Frau Streeruwitz tut so, als könne sie dieses "Unbehagen", das die Sprache der Virologen angeblich hervorruft, genauer fassen und dechiffrieren. Aber das tut sie in dem Artikel nicht. Stattdessen gibt sie sich gestelzt literarisch - " ... bilden sich in der EU ab. Und. Regionalerweise." Was soll das!? Der Text verliert sich in Beliebigkeiten, in absichtlich hingeworfenen Halbgedanken und Trivialitäten. Ja, die kleine Hanna würde gerne eine Freundschaftsparty feiern, und wer hätte dafür nicht Verständnis. Ja: "Alles ist eine Frage der Sprache und des Sprechens."

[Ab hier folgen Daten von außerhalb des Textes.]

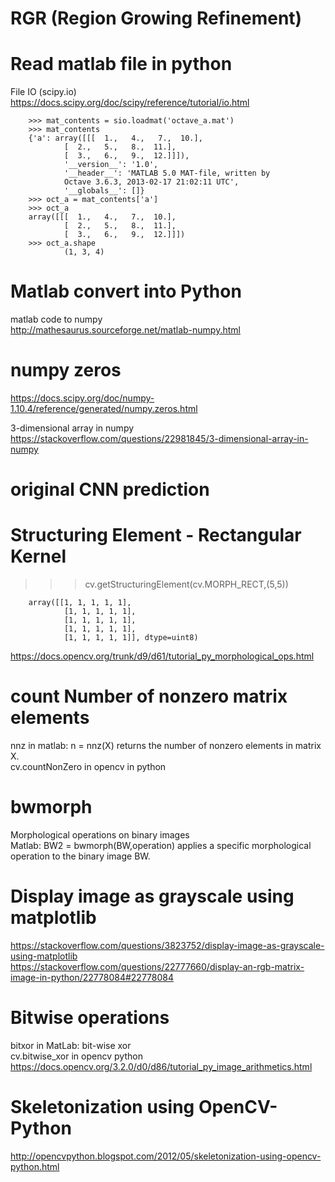 # RGR (Region Growing Refinement)   

# Read matlab file in python   
File IO (scipy.io)    
https://docs.scipy.org/doc/scipy/reference/tutorial/io.html    

        >>> mat_contents = sio.loadmat('octave_a.mat')
        >>> mat_contents
        {'a': array([[[  1.,   4.,   7.,  10.],
                [  2.,   5.,   8.,  11.],
                [  3.,   6.,   9.,  12.]]]),
                '__version__': '1.0',
                '__header__': 'MATLAB 5.0 MAT-file, written by
                Octave 3.6.3, 2013-02-17 21:02:11 UTC',
                '__globals__': []}
        >>> oct_a = mat_contents['a']
        >>> oct_a
        array([[[  1.,   4.,   7.,  10.],
                [  2.,   5.,   8.,  11.],
                [  3.,   6.,   9.,  12.]]])
        >>> oct_a.shape
                (1, 3, 4)



# Matlab convert into Python   
matlab code to numpy    
http://mathesaurus.sourceforge.net/matlab-numpy.html   

# numpy zeros
https://docs.scipy.org/doc/numpy-1.10.4/reference/generated/numpy.zeros.html  

3-dimensional array in numpy    
https://stackoverflow.com/questions/22981845/3-dimensional-array-in-numpy   

# original CNN prediction    


# Structuring Element - Rectangular Kernel        
>>> cv.getStructuringElement(cv.MORPH_RECT,(5,5))     

        array([[1, 1, 1, 1, 1],
                [1, 1, 1, 1, 1],
                [1, 1, 1, 1, 1],
                [1, 1, 1, 1, 1],
                [1, 1, 1, 1, 1]], dtype=uint8)

https://docs.opencv.org/trunk/d9/d61/tutorial_py_morphological_ops.html    

# count Number of nonzero matrix elements    
nnz in matlab: n = nnz(X) returns the number of nonzero elements in matrix X.   
cv.countNonZero in opencv in python   

# bwmorph   
Morphological operations on binary images   
Matlab: BW2 = bwmorph(BW,operation) applies a specific morphological operation to the binary image BW.      

# Display image as grayscale using matplotlib   
https://stackoverflow.com/questions/3823752/display-image-as-grayscale-using-matplotlib   
https://stackoverflow.com/questions/22777660/display-an-rgb-matrix-image-in-python/22778084#22778084   

# Bitwise operations   
bitxor in MatLab: bit-wise xor   
cv.bitwise_xor in opencv python    
https://docs.opencv.org/3.2.0/d0/d86/tutorial_py_image_arithmetics.html      

# Skeletonization using OpenCV-Python    
http://opencvpython.blogspot.com/2012/05/skeletonization-using-opencv-python.html   


















 
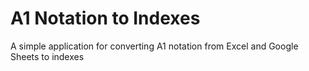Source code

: # A1 Notation to Indexes

A simple application for converting A1 notation from Excel and Google Sheets to indexes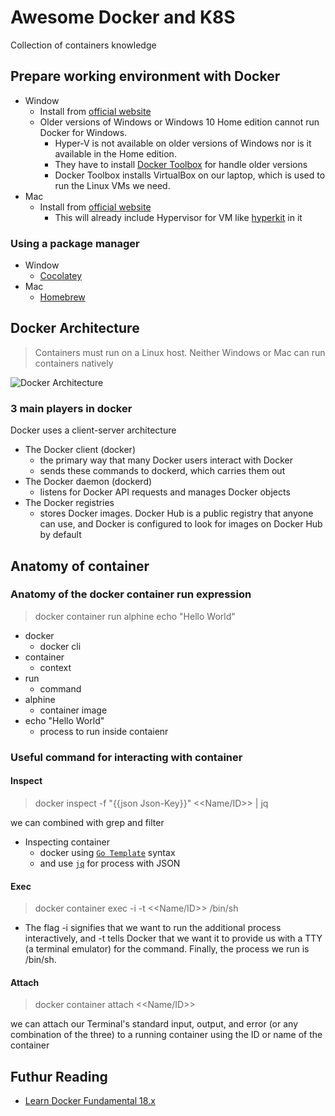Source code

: # Awesome Docker and K8S
Collection of containers knowledge

## Prepare working environment with Docker
- Window
  - Install from [official website](https://hub.docker.com/editions/community/docker-ce-desktop-windows)
  - Older versions of Windows or Windows 10 Home edition cannot run Docker for Windows.
    - Hyper-V is not available on older versions of Windows nor is it available in the Home edition.
    - They have to install [Docker Toolbox](https://docs.docker.com/toolbox/toolbox_install_windows/) for handle older versions
    - Docker Toolbox installs VirtualBox on our laptop, which is used to run the Linux VMs we need.
- Mac
  - Install from [official website](https://docs.docker.com/docker-for-mac/install/)
    - This will already include Hypervisor for VM like [hyperkit](https://github.com/moby/hyperkit) in it 
    
### Using a package manager
- Window
  - [Cocolatey](https://chocolatey.org/)
- Mac
  - [Homebrew](https://brew.sh/)
    
## Docker Architecture 
> Containers must run on a Linux host. Neither Windows or Mac can run containers natively

![Docker Architecture](https://docs.docker.com/engine/images/architecture.svg)
 
### 3 main players in docker 
Docker uses a client-server architecture
  - The Docker client (docker)
    - the primary way that many Docker users interact with Docker
    - sends these commands to dockerd, which carries them out
  - The Docker daemon (dockerd) 
    - listens for Docker API requests and manages Docker objects
  - The Docker registries
    - stores Docker images. Docker Hub is a public registry that anyone can use, and Docker is configured to look for images on Docker Hub by default
  
## Anatomy of container

### Anatomy of the docker container run expression
> docker container run alphine echo "Hello World"

- docker 
  - docker cli
- container
  - context
- run
  - command
- alphine
  - container image
- echo "Hello World"
  - process to run inside contaienr
  
### Useful command for interacting with container
#### Inspect
> docker inspect -f "{{json Json-Key}}" <<Name/ID>> | jq

we can combined with grep and filter
- Inspecting container
  - docker using [`Go Template`](https://golang.org/pkg/text/template/) syntax 
  - and use [`jq`](https://stedolan.github.io/jq/) for process with JSON
  
#### Exec
> docker container exec -i -t <<Name/ID>> /bin/sh 

- The flag -i signifies that we want to run the additional process interactively, and -t tells Docker that we want it to provide us with a TTY (a terminal emulator) for the command. Finally, the process we run is /bin/sh.

#### Attach
> docker container attach <<Name/ID>> 

we can attach our Terminal's standard input, output, and error (or any combination of the three) to a running container using the ID or name of the container

## Futhur Reading
- [Learn Docker Fundamental 18.x](https://learning.oreilly.com/library/view/learn-docker-/9781788997027/)
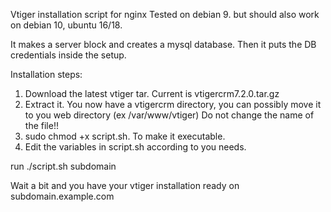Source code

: Vtiger installation script for nginx
Tested on debian 9. but should also work on debian 10, ubuntu 16/18.

It makes a server block and creates a mysql database. Then it puts the DB credentials inside the setup.


Installation steps:

1. Download the latest vtiger tar. Current is vtigercrm7.2.0.tar.gz
2. Extract it. You now have a vtigercrm directory, you can possibly move it to you web directory (ex /var/www/vtiger) 
Do not change the name of the file!!
3. sudo chmod +x script.sh. To make it executable.
4. Edit the variables in script.sh according to you needs.

run ./script.sh subdomain

Wait a bit and you have your vtiger installation ready on subdomain.example.com
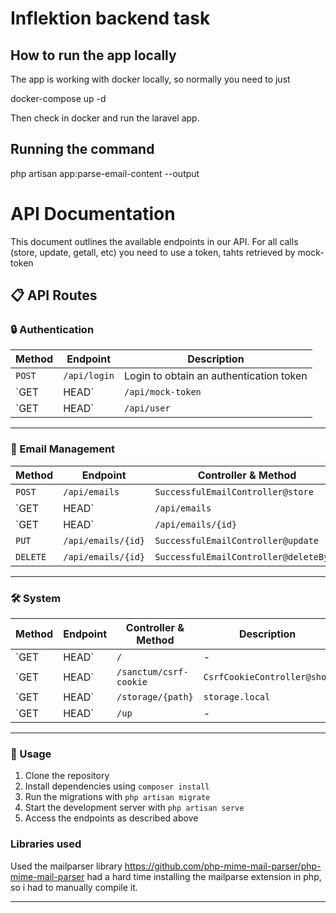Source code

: # Inflektion backend task

## How to run the app locally

The app is working with docker locally, so normally you need to just

docker-compose up -d

Then check in docker and run the laravel app.

## Running the command

php artisan app:parse-email-content --output

# API Documentation

This document outlines the available endpoints in our API. For all calls (store, update, getall, etc) you need to use a token, tahts retrieved by mock-token

## 📋 API Routes

### 🔒 Authentication
| Method      | Endpoint                  | Description |
|--------------|---------------------------|---------------|
| `POST`        | `/api/login`              | Login to obtain an authentication token |
| `GET | HEAD` | `/api/mock-token`         | Retrieve a mock token for testing |
| `GET | HEAD` | `/api/user`               | Get authenticated user details |

---

### 📧 Email Management
| Method       | Endpoint                     | Controller & Method                          | Description |
|---------------|-------------------------------|----------------------------------------------------|----------------|
| `POST`         | `/api/emails`                  | `SuccessfulEmailController@store`        | Create a new email |
| `GET | HEAD`  | `/api/emails`                  | `SuccessfulEmailController@getAll`         | Retrieve all emails |
| `GET | HEAD`  | `/api/emails/{id}`            | `SuccessfulEmailController@getById`         | Retrieve a single email by ID |
| `PUT`            | `/api/emails/{id}`            | `SuccessfulEmailController@update`           | Update an email by ID |
| `DELETE`        | `/api/emails/{id}`            | `SuccessfulEmailController@deleteById`     | Delete an email by ID |

---

### 🛠️ System
| Method       | Endpoint                          | Controller & Method | Description |
|---------------|--------------------------------------|-------------------------------|-----------------|
| `GET | HEAD`  | `/`                                      | -                                           | Home route |
| `GET | HEAD`  | `/sanctum/csrf-cookie`          | `CsrfCookieController@show`  | Generate CSRF token |
| `GET | HEAD`  | `/storage/{path}`                     | `storage.local`                              | Access storage files |
| `GET | HEAD`  | `/up`                                     | -                                           | Health check route |

---

### 📄 Usage
1. Clone the repository
2. Install dependencies using `composer install`
3. Run the migrations with `php artisan migrate`
4. Start the development server with `php artisan serve`
5. Access the endpoints as described above

### Libraries used

Used the mailparser library https://github.com/php-mime-mail-parser/php-mime-mail-parser
had a hard time installing the mailparse extension in php, so i had to manually compile it.

---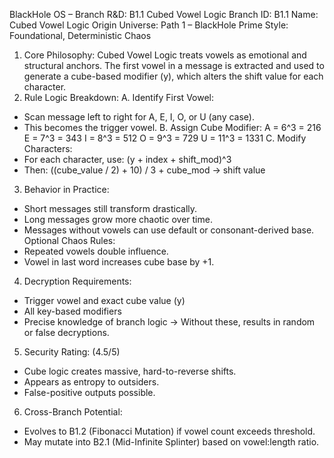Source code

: BlackHole OS – Branch R&D: B1.1 Cubed Vowel Logic
Branch ID: B1.1
Name: Cubed Vowel Logic
Origin Universe: Path 1 – BlackHole Prime
Style: Foundational, Deterministic Chaos
1. Core Philosophy:
Cubed Vowel Logic treats vowels as emotional and structural anchors. The first vowel in a message
is extracted and used to generate a cube-based modifier (y), which alters the shift value for each character.
2. Rule Logic Breakdown:
A. Identify First Vowel:
 - Scan message left to right for A, E, I, O, or U (any case).
 - This becomes the trigger vowel.
B. Assign Cube Modifier:
 A = 6^3 = 216
 E = 7^3 = 343
 I = 8^3 = 512
 O = 9^3 = 729
 U = 11^3 = 1331
C. Modify Characters:
 - For each character, use: (y + index + shift_mod)^3
 - Then: ((cube_value / 2) + 10) / 3 + cube_mod → shift value
3. Behavior in Practice:
- Short messages still transform drastically.
- Long messages grow more chaotic over time.
- Messages without vowels can use default or consonant-derived base.
Optional Chaos Rules:
- Repeated vowels double influence.
- Vowel in last word increases cube base by +1.
4. Decryption Requirements:
- Trigger vowel and exact cube value (y)
- All key-based modifiers
- Precise knowledge of branch logic
→ Without these, results in random or false decryptions.
5. Security Rating: (4.5/5)
- Cube logic creates massive, hard-to-reverse shifts.
- Appears as entropy to outsiders.
- False-positive outputs possible.
6. Cross-Branch Potential:
- Evolves to B1.2 (Fibonacci Mutation) if vowel count exceeds threshold.
- May mutate into B2.1 (Mid-Infinite Splinter) based on vowel:length ratio.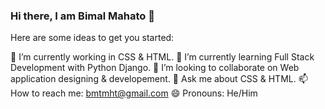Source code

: ### Hi there, I am Bimal Mahato 👋

<!--
**bimalmht/bimalmht** is a ✨ _special_ ✨ repository because its `README.md` (this file) appears on your GitHub profile. -->

Here are some ideas to get you started:

🔭 I’m currently working in CSS & HTML.
🌱 I’m currently learning Full Stack Development with Python Django.
👯 I’m looking to collaborate on Web application designing & developement.
💬 Ask me about CSS & HTML.
📫 How to reach me: bmtmht@gmail.com
😄 Pronouns: He/Him


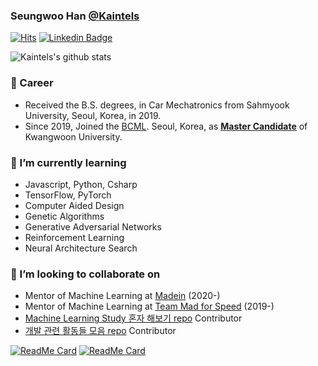 ### Seungwoo Han [@Kaintels](https://blog.naver.com/engineeringxyz)

[![Hits](https://hits.seeyoufarm.com/api/count/incr/badge.svg?url=https%3A%2F%2Fgithub.com%2FKaintels)](https://hits.seeyoufarm.com)
[![Linkedin Badge](https://img.shields.io/badge/-LinkedIn-blue?style=flat-square&logo=Linkedin&logoColor=white&link=https://www.linkedin.com/in/swhan/)](https://www.linkedin.com/in/swhan/)

![Kaintels's github stats](https://github-readme-stats.vercel.app/api?username=Kaintels&show_icons=true&hide_border=true&&count_private=true)

### 🔭 Career
- Received the B.S. degrees, in Car Mechatronics from Sahmyook University, Seoul, Korea, in 2019.
- Since 2019, Joined the [BCML](http://bcml.kw.ac.kr/). Seoul, Korea, as [**Master Candidate**](https://scholar.google.com/citations?user=NWbfyKYAAAAJ&hl=ko) of Kwangwoon University.

### 🌱 I’m currently learning
- Javascript, Python, Csharp
- TensorFlow, PyTorch
- Computer Aided Design
- Genetic Algorithms
- Generative Adversarial Networks
- Reinforcement Learning
- Neural Architecture Search

### 👯 I’m looking to collaborate on
- Mentor of Machine Learning at [Madein](https://made-in.co.kr/) (2020-)
- Mentor of Machine Learning at [Team Mad for Speed](https://www.facebook.com/teammfs) (2019-)
- [Machine Learning Study 혼자 해보기 repo](https://github.com/teddylee777/machine-learning) Contributor
- [개발 관련 활동들 모음 repo](https://github.com/FKgk/awesome-activity) Contributor

[![ReadMe Card](https://github-readme-stats.vercel.app/api/pin/?username=kaintels&repo=heartbeat-detection-snippet)](https://github.com/Kaintels/heartbeat-detection-snippet)
[![ReadMe Card](https://github-readme-stats.vercel.app/api/pin/?username=kaintels&repo=bp-prediction-snippet)](https://github.com/Kaintels/bp-prediction-snippet)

Auf eins kommt Frau Streeruwitz mit Bedacht allerdings nicht zu sprechen. Auf ihre unsäglich peinliche Behauptung, die Corona-Maßnahmen könne man mit den Nürnberger Rassegesetzen vergleichen von wegen "Entzug der Bürgerrechte". Stattdessen vermischt sie Anmerkungen zu Demokratie und Masse und greift damit zu einem der ältesten Hüte, die man sich aufsetzen kann; und sie schwenkt den Scheinwerfer auf das rechte Lager: Trump, Haider etc., da geht immer was, wenn man Aufsehen braucht - und sie spielt mit dem letztlich absurden Gedanken, dass zum Lockdown auch noch Denkverbote hinzukommen könnten. Geht es nicht eine Nummer kleiner? Und nebenbei: Sind Gedanken nicht per se frei? Man möchte ihr zurufen: Hören Sie auf abzulenken, fassen Sie sich, ordnen Sie ihre Gedanken, und dann schreiben Sie. Am besten, indem Sie bei der Sache bleiben (zum Beispiel Bürgerrechte!).

Eckhard Hooge, Melle-Buer

Auf die Sprachwahl achten

Seit Langem ärgere ich mich über die manchmal verharmlosende Ausdrucksweise im Umgang mit Themen unserer NS-Vergangenheit. In "Die totale Analogie" schreibt Alex Rühle in einer Kritik an einem Stück der Schriftstellerin Streeruwitz, Sophie Scholl sei von der Gestapo verhaftet, verhört und vier Tage später hingerichtet worden. Meine Meinung ist, dass niemand von den Nazis gerichtet wurde, denn meines Wissens hat das Wort "richten" unter anderem auch mit Gerechtigkeit zu tun. Meiner Meinung nach wurde jeder, der in dieser Zeit unter Mitwirkung der Justiz oder gleichartiger Institutionen - ich denke da an sogenannte Feld- oder Standgerichte - sein Leben lassen musste, von den Nazis ermordet wurde. Dabei ist egal, ob es sich um Mitglieder der Weißen Rose, Stauffenberg, Canaris, Walter Benjamin, Georg Elser, die Gebrüder Sass oder unzählige unbekannte und namenlose Deserteure, sogenannte Plünderer oder sonstige als "Volksschädlinge" bezeichnete Personen handelte.